* [YOUR GOAL]
List each line of the data that holds the word "attributes".

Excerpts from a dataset
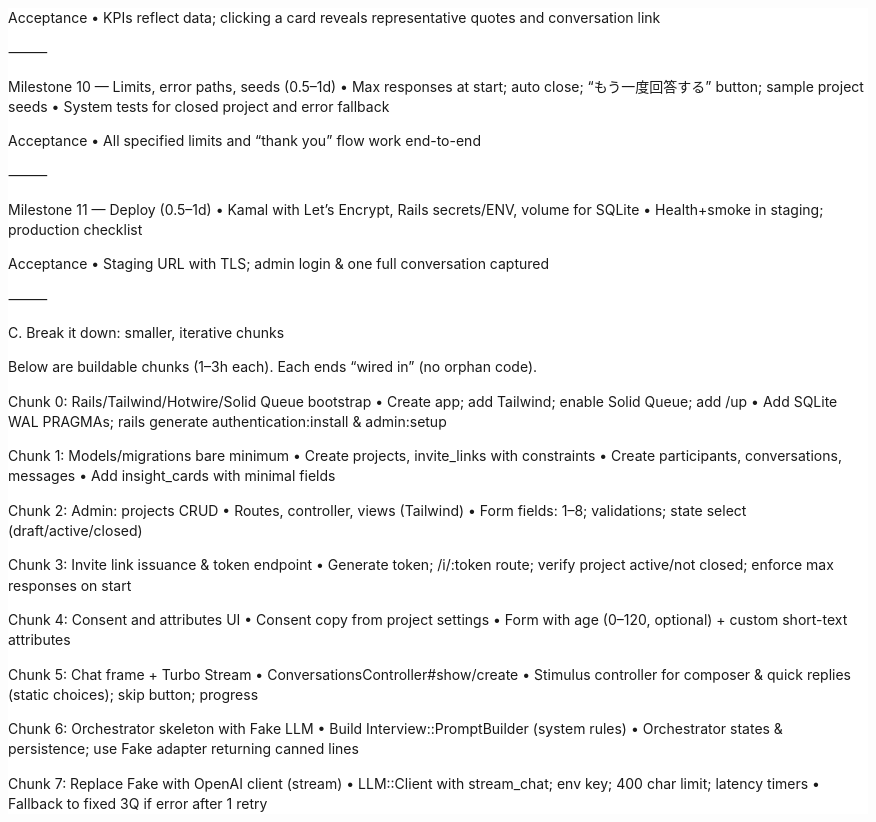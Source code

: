 Acceptance
	•	KPIs reflect data; clicking a card reveals representative quotes and conversation link

⸻

Milestone 10 — Limits, error paths, seeds (0.5–1d)
	•	Max responses at start; auto close; “もう一度回答する” button; sample project seeds
	•	System tests for closed project and error fallback

Acceptance
	•	All specified limits and “thank you” flow work end-to-end

⸻

Milestone 11 — Deploy (0.5–1d)
	•	Kamal with Let’s Encrypt, Rails secrets/ENV, volume for SQLite
	•	Health+smoke in staging; production checklist

Acceptance
	•	Staging URL with TLS; admin login & one full conversation captured

⸻

C. Break it down: smaller, iterative chunks

Below are buildable chunks (1–3h each). Each ends “wired in” (no orphan code).

Chunk 0: Rails/Tailwind/Hotwire/Solid Queue bootstrap
	•	Create app; add Tailwind; enable Solid Queue; add /up
	•	Add SQLite WAL PRAGMAs; rails generate authentication:install & admin:setup

Chunk 1: Models/migrations bare minimum
	•	Create projects, invite_links with constraints
	•	Create participants, conversations, messages
	•	Add insight_cards with minimal fields

Chunk 2: Admin: projects CRUD
	•	Routes, controller, views (Tailwind)
	•	Form fields: 1–8; validations; state select (draft/active/closed)

Chunk 3: Invite link issuance & token endpoint
	•	Generate token; /i/:token route; verify project active/not closed; enforce max responses on start

Chunk 4: Consent and attributes UI
	•	Consent copy from project settings
	•	Form with age (0–120, optional) + custom short-text attributes

Chunk 5: Chat frame + Turbo Stream
	•	ConversationsController#show/create
	•	Stimulus controller for composer & quick replies (static choices); skip button; progress

Chunk 6: Orchestrator skeleton with Fake LLM
	•	Build Interview::PromptBuilder (system rules)
	•	Orchestrator states & persistence; use Fake adapter returning canned lines

Chunk 7: Replace Fake with OpenAI client (stream)
	•	LLM::Client with stream_chat; env key; 400 char limit; latency timers
	•	Fallback to fixed 3Q if error after 1 retry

* [RESULT FOR THIS TASK]
Chunk 4: Consent and attributes UI
	•	Form with age (0–120, optional) + custom short-text attributes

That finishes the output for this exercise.